# Old Campy Strada crank & pedal fit question



## Chef Tony (Mar 2, 2004)

I'm building up an old frame from scavenged parts. I'm using an old (70's?) Campy crankset stamped "Strada" that had some rusty campy pedals on it too. The crank and pedals are both stamped "9/16 x 20", which I thought was standard size and pitch. . But I can't get any other pedals to thread onto the cranks! The rusty pedals will fit easily on an SR crank, but the pedals from the SR bind up on the campy crank. Anyone know what's going on? FWIW the crankset is a 53-45 with a C-C bolt distance of 89 mm.


----------



## il sogno (Jul 15, 2002)

First off, Strada means "road," meaning the cranks were part of a road-racing kit. If the cranks were for track, they'd say "pista." In any event, I still use a set of circa '73 Campy Nuovo Record Strada cranks, and they are indeed stamped 9/16 x 20. I currently have a set of cheap, recently built rubber Taiwanese pedals on the cranks, which means the pitch of the screw threads is still the standard. I must tell you, though, that Campy cranks in the Seventies were made to such insanely tight tolerances, the installation and removal of pedals from the beasts was an exercise in masochism - this even using Campy pedals and loading the surfaces with genuine Campy grease. 

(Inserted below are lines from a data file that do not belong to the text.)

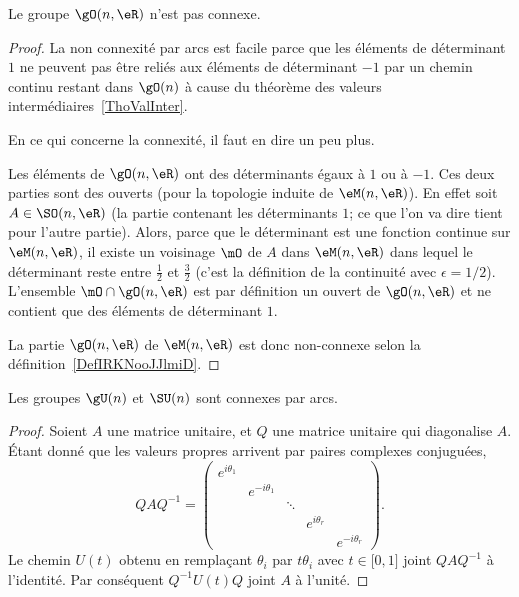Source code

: \begin{lemma}           \label{LEMooIPOVooZJyNoH}
	Le groupe \( \gO(n,\eR)\) n'est pas connexe.
\end{lemma}

\begin{proof}
	La non connexité par arcs est facile parce que les éléments de déterminant \( 1\) ne peuvent pas être reliés aux éléments de déterminant \( -1\) par un chemin continu restant dans \( \gO(n)\) à cause du théorème des valeurs intermédiaires~\ref{ThoValInter}.

	En ce qui concerne la connexité, il faut en dire un peu plus.

	Les éléments de \( \gO(n,\eR)\) ont des déterminants égaux à \( 1\) ou à \( -1\). Ces deux parties sont des ouverts (pour la topologie induite de \( \eM(n,\eR)\)). En effet soit \( A\in\SO(n,\eR)\) (la partie contenant les déterminants \( 1\); ce que l'on va dire tient pour l'autre partie). Alors, parce que le déterminant est une fonction continue sur \( \eM(n,\eR)\), il existe un voisinage \( \mO\) de \( A\) dans \( \eM(n,\eR)\) dans lequel le déterminant reste entre \( \frac{ 1 }{2}\) et \( \frac{ 3 }{2}\) (c'est la définition de la continuité avec \( \epsilon=1/2\)). L'ensemble \( \mO\cap\gO(n,\eR)\) est par définition un ouvert de \( \gO(n,\eR)\) et ne contient que des éléments de déterminant \( 1\).

	La partie \( \gO(n,\eR)\) de \( \eM(n,\eR)\) est donc non-connexe selon la définition~\ref{DefIRKNooJJlmiD}.
\end{proof}

\begin{lemma}       \label{LEMooQMXHooZQozMK}
	Les groupes \( \gU(n)\) et \( \SU(n)\) sont connexes par arcs.
\end{lemma}

\begin{proof}
	Soient \( A\) une matrice unitaire, et \( Q\) une matrice unitaire qui diagonalise \( A\). Étant donné que les valeurs propres arrivent par paires complexes conjuguées,
	\begin{equation}
		QAQ^{-1}=\begin{pmatrix}
			e^{i\theta_1} &                &        &               &                \\
			              & e^{-i\theta_1} &        &               &                \\
			              &                & \ddots &               &                \\
			              &                &        & e^{i\theta_r} &                \\
			              &                &        &               & e^{-i\theta_r}
		\end{pmatrix}.
	\end{equation}
	Le chemin \( U(t)\) obtenu en remplaçant \( \theta_i\) par \( t\theta_i\) avec \( t\in\mathopen[ 0 , 1 \mathclose]\) joint \( QAQ^{-1}\) à l'identité. Par conséquent \( Q^{-1}U(t)Q\) joint \( A\) à l'unité.
\end{proof}


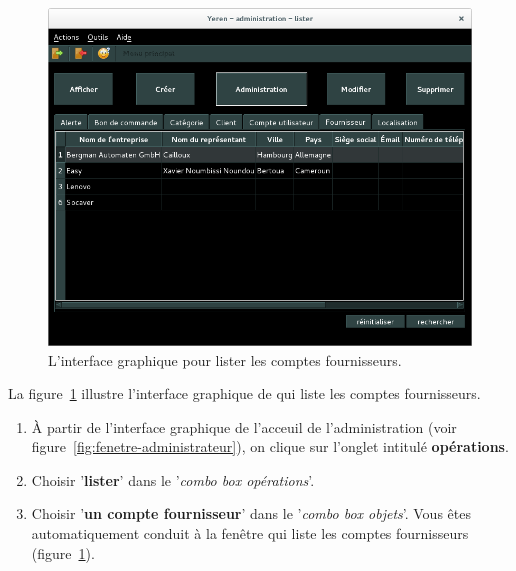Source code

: \begin{figure}[!htpb]
	\centering
	\includegraphics[scale=0.45]{images/compte-fournisseur-lister.png}
	\caption{L'interface graphique pour lister les comptes fournisseurs.}
	\label{fig:admin-comptes-fournisseurs-lister}
\end{figure}

La figure~\ref{fig:admin-comptes-fournisseurs-lister} illustre
l'interface graphique de \yeren qui liste les comptes fournisseurs.

\begin{enumerate}[1)]
	\item \`A partir de l'interface graphique de l'acceuil de
		l'administration (voir figure~\ref{fig:fenetre-administrateur}),
		on clique sur l'onglet intitul\'e \textbf{op\'erations}. 
		
	\item Choisir '\textbf{lister}' dans le '\emph{combo box
		op\'erations}'.
		
	\item Choisir '\textbf{un compte fournisseur}' dans
		le '\emph{combo box objets}'. Vous \^etes automatiquement
		conduit \`a la fen\^etre qui liste les comptes fournisseurs
		(figure~\ref{fig:admin-comptes-fournisseurs-lister}).
\end{enumerate}


\newpage
{}

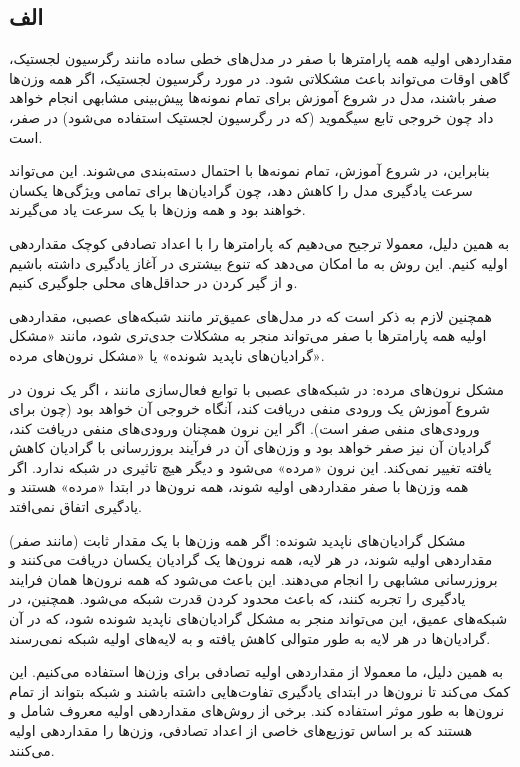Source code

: \subsection*{الف}

مقداردهی اولیه همه پارامترها با صفر در مدل‌های خطی ساده مانند رگرسیون لجستیک، گاهی اوقات می‌تواند باعث مشکلاتی شود. در مورد رگرسیون لجستیک، اگر همه وزن‌ها صفر باشند، مدل در شروع آموزش برای تمام نمونه‌ها پیش‌بینی مشابهی انجام خواهد داد چون خروجی تابع سیگموید (که در رگرسیون لجستیک استفاده می‌شود) در صفر،
است.

بنابراین، در شروع آموزش، تمام نمونه‌ها با احتمال
 دسته‌بندی می‌شوند. این می‌تواند سرعت یادگیری مدل را کاهش دهد، چون گرادیان‌ها برای تمامی ویژگی‌ها یکسان خواهند بود و همه وزن‌ها با یک سرعت یاد می‌گیرند.

به همین دلیل، معمولا ترجیح می‌دهیم که پارامتر‌ها را با اعداد تصادفی کوچک مقداردهی اولیه کنیم. این روش به ما امکان می‌دهد که تنوع بیشتری در آغاز یادگیری داشته باشیم و از گیر کردن در حداقل‌های محلی جلوگیری کنیم.

همچنین لازم به ذکر است که در مدل‌های عمیق‌تر مانند شبکه‌های عصبی، مقداردهی اولیه همه پارامتر‌ها با صفر می‌تواند منجر به مشکلات جدی‌تری شود، مانند «مشکل گرادیان‌های ناپدید شونده» یا «مشکل نرون‌های مرده».

مشکل نرون‌های مرده: در شبکه‌های عصبی با توابع فعال‌سازی مانند
، اگر یک نرون در شروع آموزش یک ورودی منفی دریافت کند، آنگاه خروجی آن
 خواهد بود (چون
 برای ورودی‌های منفی صفر است). اگر این نرون همچنان ورودی‌های منفی دریافت کند، گرادیان آن نیز صفر خواهد بود و وزن‌های آن در فرآیند بروزرسانی با گرادیان کاهش یافته تغییر نمی‌کند. این نرون «مرده» می‌شود و دیگر هیچ تاثیری در شبکه ندارد. اگر همه وزن‌ها با صفر مقداردهی اولیه شوند، همه نرون‌ها در ابتدا «مرده» هستند و یادگیری اتفاق نمی‌افتد.

مشکل گرادیان‌های ناپدید شونده: اگر همه وزن‌ها با یک مقدار ثابت (مانند صفر) مقداردهی اولیه شوند، در هر لایه، همه نرون‌ها یک گرادیان یکسان دریافت می‌کنند و بروزرسانی مشابهی را انجام می‌دهند. این باعث می‌شود که همه نرون‌ها همان فرایند یادگیری را تجربه کنند، که باعث محدود کردن قدرت شبکه می‌شود. همچنین، در شبکه‌های عمیق، این می‌تواند منجر به مشکل گرادیان‌های ناپدید شونده شود، که در آن گرادیان‌ها در هر لایه به طور متوالی کاهش یافته و به لایه‌های اولیه شبکه نمی‌رسند.

به همین دلیل، ما معمولا از مقداردهی اولیه تصادفی برای وزن‌ها استفاده می‌کنیم. این کمک می‌کند تا نرون‌ها در ابتدای یادگیری تفاوت‌هایی داشته باشند و شبکه بتواند از تمام نرون‌ها به طور موثر استفاده کند. برخی از روش‌های مقداردهی اولیه معروف شامل
و
هستند که بر اساس توزیع‌های خاصی از اعداد تصادفی، وزن‌ها را مقداردهی اولیه می‌کنند.

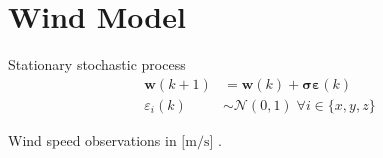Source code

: \ETHslide
\section*{Wind Model}


\begin{minipage}{0.5\textwidth}
Stationary stochastic process
\begin{align}
\mathbf{w}(k+1) &= \mathbf{w}(k) + \boldsymbol{\sigma} \boldsymbol{\varepsilon}(k) \nonumber \\ 
{\varepsilon}_i (k) &\sim \mathcal{N}(0,1) \; \forall i \in \{ x,y,z \} \nonumber
\end{align}
\end{minipage}
\begin{minipage}{0.49\textwidth}
	\centering
	\tiny{
	
	
	\tiny{Wind speed observations in $[\si{\metre\per\second}$] \cite{www:googleheliostat}.} 
	}
\end{minipage}

\clearpage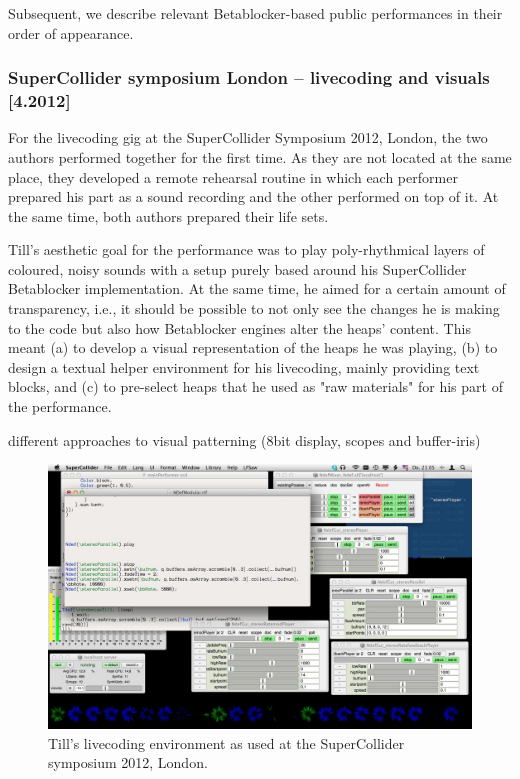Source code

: \documentclass[letterpaper, 12pt]{article}
\begin{document}
Subsequent, we describe relevant Betablocker-based public performances in their order of appearance.

\subsubsection{SuperCollider symposium London -- livecoding and visuals [4.2012]}
\label{sub:livecoding_and_visuals}

For the livecoding gig at the SuperCollider Symposium 2012, London, the two authors performed together for the first time. 
As they are not located at the same place, they developed a remote rehearsal routine in which each performer prepared his part as a sound recording and the other performed on top of it.
At the same time, both authors prepared their life sets.

Till's aesthetic goal for the performance was to play poly-rhythmical layers of coloured, noisy sounds with a setup purely based around his SuperCollider Betablocker implementation. 
At the same time, he aimed for a certain amount of transparency, i.e., it should be possible to not only see the changes he is making to the code but also how  Betablocker engines alter the heaps' content.
This meant 
(a) to develop a visual representation of the heaps he was playing, 
(b) to design a textual helper environment for his livecoding, mainly providing text blocks, and
(c) to pre-select heaps that he used as "raw materials" for his part of the  performance.

different approaches to visual patterning (8bit display, scopes and buffer-iris)

\begin{figure}
	\centering
		\includegraphics[width=13cm]{2012-SuperColliderSymposiumLiveCodingEnvironment-till}
	\caption{Till's livecoding environment as used at the SuperCollider symposium 2012, London.}
	\label{fig:fig_2012-SuperColliderSymposiumLiveCodingEnvironment-till}
\end{figure}
\end{document}
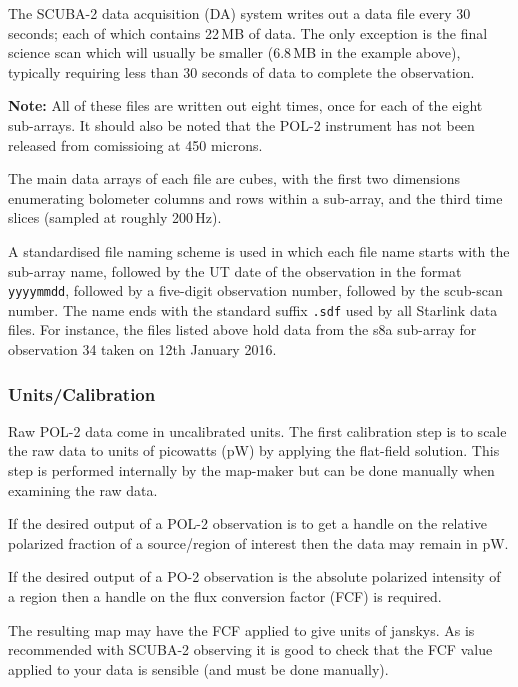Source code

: The SCUBA-2 data acquisition (DA) system writes out a data file every
30 seconds; each of which contains 22\,MB of data. The only exception
is the final science scan which will usually be smaller (6.8\,MB in
the example above), typically requiring less than 30 seconds of data
to complete the observation.

\textbf{Note:} All of these files are written out eight times, once
for each of the eight sub-arrays. It should also be noted that the POL-2 instrument has not 
been released from comissioing at 450 microns.

The main data arrays of each file are cubes, with the first two
dimensions enumerating bolometer columns and rows within a sub-array,
and the third time slices (sampled at roughly 200\,Hz).

A standardised file naming scheme is used in which each file name starts
with the sub-array name, followed by the UT date of the observation in
the format \texttt{yyyymmdd}, followed by a five-digit observation
number, followed by the scub-scan number. The name ends with the standard
suffix \texttt{.sdf} used by all Starlink data files. For instance, the files
listed above hold data from the s8a sub-array for observation 34 taken on
12th January 2016.




\subsubsection*{Units/Calibration}

Raw POL-2 data come in uncalibrated units. The first calibration
step is to scale the raw data to units of picowatts (pW)
by applying the flat-field solution. This step is performed internally
by the map-maker but can be done manually when examining the raw
data.

If the desired output of a POL-2 observation is to get a handle on the relative
polarized fraction of a source/region of interest then the data may remain in
pW.

If the desired output of a PO-2 observation is the absolute polarized intensity
of a region then a handle on the flux conversion factor (FCF) is required.

The resulting map may have the FCF applied to give units of janskys. As is 
recommended with SCUBA-2 observing it is good to check that the FCF value 
applied to your data is sensible (and must be done manually).

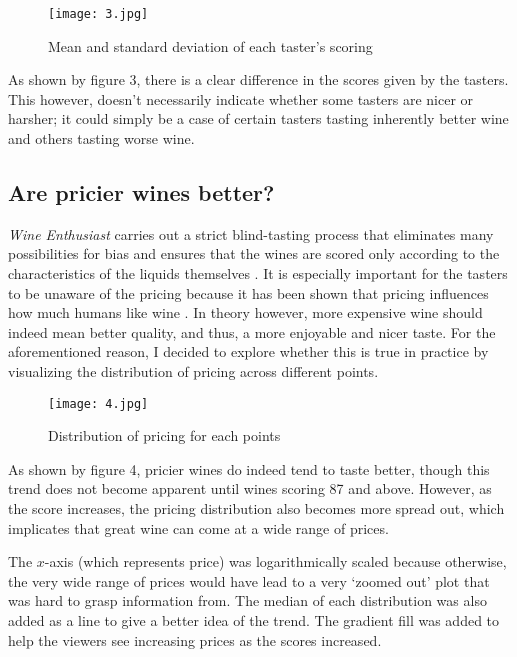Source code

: \begin{figure}[h]
  \texttt{[image: 3.jpg]} 
  \caption{Mean and standard deviation of each taster's scoring} %
\end{figure}

As shown by figure 3, there is a clear difference in the scores given by the tasters. This however, doesn't necessarily indicate whether some tasters are nicer or harsher; it could simply be a case of certain tasters tasting inherently better wine and others tasting worse wine.

\subsection{Are pricier wines better?}
\emph{Wine Enthusiast} carries out a strict blind-tasting process that eliminates many possibilities for bias and ensures that the wines are scored only according to the characteristics of the liquids themselves \cite{WineMag}. It is especially important for the tasters to be unaware of the pricing because it has been shown that pricing influences how much humans like wine \cite{SchmidtSkvortsova2017}. In theory however, more expensive wine should indeed mean better quality, and thus, a more enjoyable and nicer taste. For the aforementioned reason, I decided to explore whether this is true in practice by visualizing the distribution of pricing across different points.


\begin{figure}[h]
  \texttt{[image: 4.jpg]}
  \caption{Distribution of pricing for each points} %
\end{figure}

As shown by figure 4, pricier wines do indeed tend to taste better, though this trend does not become apparent until wines scoring 87 and above. However, as the score increases, the pricing distribution also becomes more spread out, which implicates that great wine can come at a wide range of prices.

The $x$-axis (which represents price) was logarithmically scaled because otherwise, the very wide range of prices would have lead to a very `zoomed out' plot that was hard to grasp information from. The median of each distribution was also added as a line to give a better idea of the trend. The gradient fill was added to help the viewers see increasing prices as the scores increased.

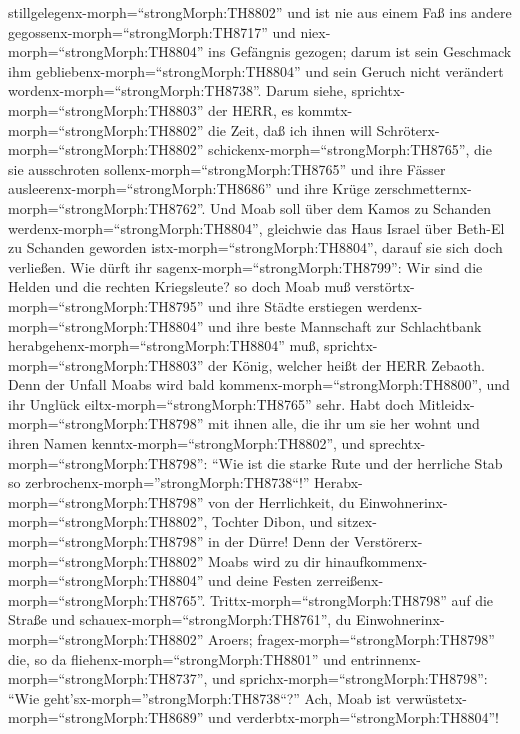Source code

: stillgelegenx-morph=``strongMorph:TH8802'' und ist nie aus einem Faß ins
andere gegossenx-morph=``strongMorph:TH8717'' und
niex-morph=``strongMorph:TH8804'' ins Gefängnis gezogen; darum ist sein
Geschmack ihm gebliebenx-morph=``strongMorph:TH8804'' und sein Geruch
nicht verändert wordenx-morph=``strongMorph:TH8738''. 
Darum siehe, sprichtx-morph=``strongMorph:TH8803'' der HERR, es
kommtx-morph=``strongMorph:TH8802'' die Zeit, daß ich ihnen will
Schröterx-morph=``strongMorph:TH8802''
schickenx-morph=``strongMorph:TH8765'', die sie ausschroten
sollenx-morph=``strongMorph:TH8765'' und ihre Fässer
ausleerenx-morph=``strongMorph:TH8686'' und ihre Krüge
zerschmetternx-morph=``strongMorph:TH8762''.  Und Moab soll
über dem Kamos zu Schanden werdenx-morph=``strongMorph:TH8804'',
gleichwie das Haus Israel über Beth-El zu Schanden geworden
istx-morph=``strongMorph:TH8804'', darauf sie sich doch verließen.
 Wie dürft ihr sagenx-morph=``strongMorph:TH8799'': Wir
sind die Helden und die rechten Kriegsleute?  so doch Moab
muß verstörtx-morph=``strongMorph:TH8795'' und ihre Städte erstiegen
werdenx-morph=``strongMorph:TH8804'' und ihre beste Mannschaft zur
Schlachtbank herabgehenx-morph=``strongMorph:TH8804'' muß,
sprichtx-morph=``strongMorph:TH8803'' der König, welcher heißt der HERR
Zebaoth.  Denn der Unfall Moabs wird bald
kommenx-morph=``strongMorph:TH8800'', und ihr Unglück
eiltx-morph=``strongMorph:TH8765'' sehr.  Habt doch
Mitleidx-morph=``strongMorph:TH8798'' mit ihnen alle, die ihr um sie her
wohnt und ihren Namen kenntx-morph=``strongMorph:TH8802'', und
sprechtx-morph=``strongMorph:TH8798'': ``Wie ist die starke Rute und der
herrliche Stab so zerbrochenx-morph=''strongMorph:TH8738``!''
 Herabx-morph=``strongMorph:TH8798'' von der Herrlichkeit,
du Einwohnerinx-morph=``strongMorph:TH8802'', Tochter Dibon, und
sitzex-morph=``strongMorph:TH8798'' in der Dürre! Denn der
Verstörerx-morph=``strongMorph:TH8802'' Moabs wird zu dir
hinaufkommenx-morph=``strongMorph:TH8804'' und deine Festen
zerreißenx-morph=``strongMorph:TH8765''. 
Trittx-morph=``strongMorph:TH8798'' auf die Straße und
schauex-morph=``strongMorph:TH8761'', du
Einwohnerinx-morph=``strongMorph:TH8802'' Aroers;
fragex-morph=``strongMorph:TH8798'' die, so da
fliehenx-morph=``strongMorph:TH8801'' und
entrinnenx-morph=``strongMorph:TH8737'', und
sprichx-morph=``strongMorph:TH8798'': ``Wie
geht'sx-morph=''strongMorph:TH8738``?''  Ach, Moab ist
verwüstetx-morph=``strongMorph:TH8689'' und
verderbtx-morph=``strongMorph:TH8804''!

In other words, if pedals don't seem to fit, keep trying. With prayers and patience, you might be able to mount one (or maybe both) of them. You also, of course, might bugger up the threads...


----------



## TurboTurtle (Feb 4, 2004)

"I must tell you, though, that Campy cranks in the Seventies were made to such insanely tight tolerances, the installation and removal of pedals from the beasts was an exercise in masochism - this even using Campy pedals and loading the surfaces with genuine Campy grease."

Only a Campyphile would refer to this as "tight tolerences". - TF


----------